Entre el congestionamiento y el intercambio feroz, su música se asfixia, nadie se detiene a escucharlo, pero él no pierde el entusiasmo y cumple con su destino: seguir fiel al dictado de las notas. Su rostro se ilumina las raras veces que oye caer, en la cajita de cartón junto a sus pies, una moneda: la nota más alegre en el solo para clarinete.

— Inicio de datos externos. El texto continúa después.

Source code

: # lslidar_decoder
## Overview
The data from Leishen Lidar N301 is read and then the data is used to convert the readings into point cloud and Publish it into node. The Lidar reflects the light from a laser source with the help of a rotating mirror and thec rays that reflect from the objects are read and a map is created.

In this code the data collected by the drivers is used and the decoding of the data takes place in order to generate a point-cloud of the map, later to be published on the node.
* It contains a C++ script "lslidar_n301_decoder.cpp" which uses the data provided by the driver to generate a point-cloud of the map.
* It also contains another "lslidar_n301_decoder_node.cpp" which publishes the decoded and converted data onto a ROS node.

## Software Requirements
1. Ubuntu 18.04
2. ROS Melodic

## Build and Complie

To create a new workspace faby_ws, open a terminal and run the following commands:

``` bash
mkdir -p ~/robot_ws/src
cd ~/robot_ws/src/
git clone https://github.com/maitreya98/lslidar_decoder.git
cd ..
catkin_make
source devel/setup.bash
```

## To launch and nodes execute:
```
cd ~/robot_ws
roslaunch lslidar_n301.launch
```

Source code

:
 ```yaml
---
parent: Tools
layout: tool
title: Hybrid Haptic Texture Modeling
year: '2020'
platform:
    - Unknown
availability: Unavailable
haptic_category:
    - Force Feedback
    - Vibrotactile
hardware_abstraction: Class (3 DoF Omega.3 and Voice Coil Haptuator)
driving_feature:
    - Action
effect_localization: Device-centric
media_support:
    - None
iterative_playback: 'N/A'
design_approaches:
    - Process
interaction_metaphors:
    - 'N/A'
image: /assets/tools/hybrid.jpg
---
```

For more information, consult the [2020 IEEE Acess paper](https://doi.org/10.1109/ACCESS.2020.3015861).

Ese músico, anónimo y tenaz, no imagina que durante el breve tiempo de su interpretación, la pared que lo abriga se vuelve menos gris y la ciudad recobra algo de la cordura y el orden perdidos.
Confesión
El restaurante Dayni
es muy pequeño y está equipado sólo con una barra. Sus únicas tres mesas se hallan en la banqueta. En espera de que se desocupe alguna, dos mujeres conversan en voz alta. La mayor interrumpe a su interlocutora para hacerle una confesión:
–Te sientes frustrada porque echas de menos demasiadas cosas que se han perdido; yo, en cambio, sólo extraño una: la época en que no añoraba nada.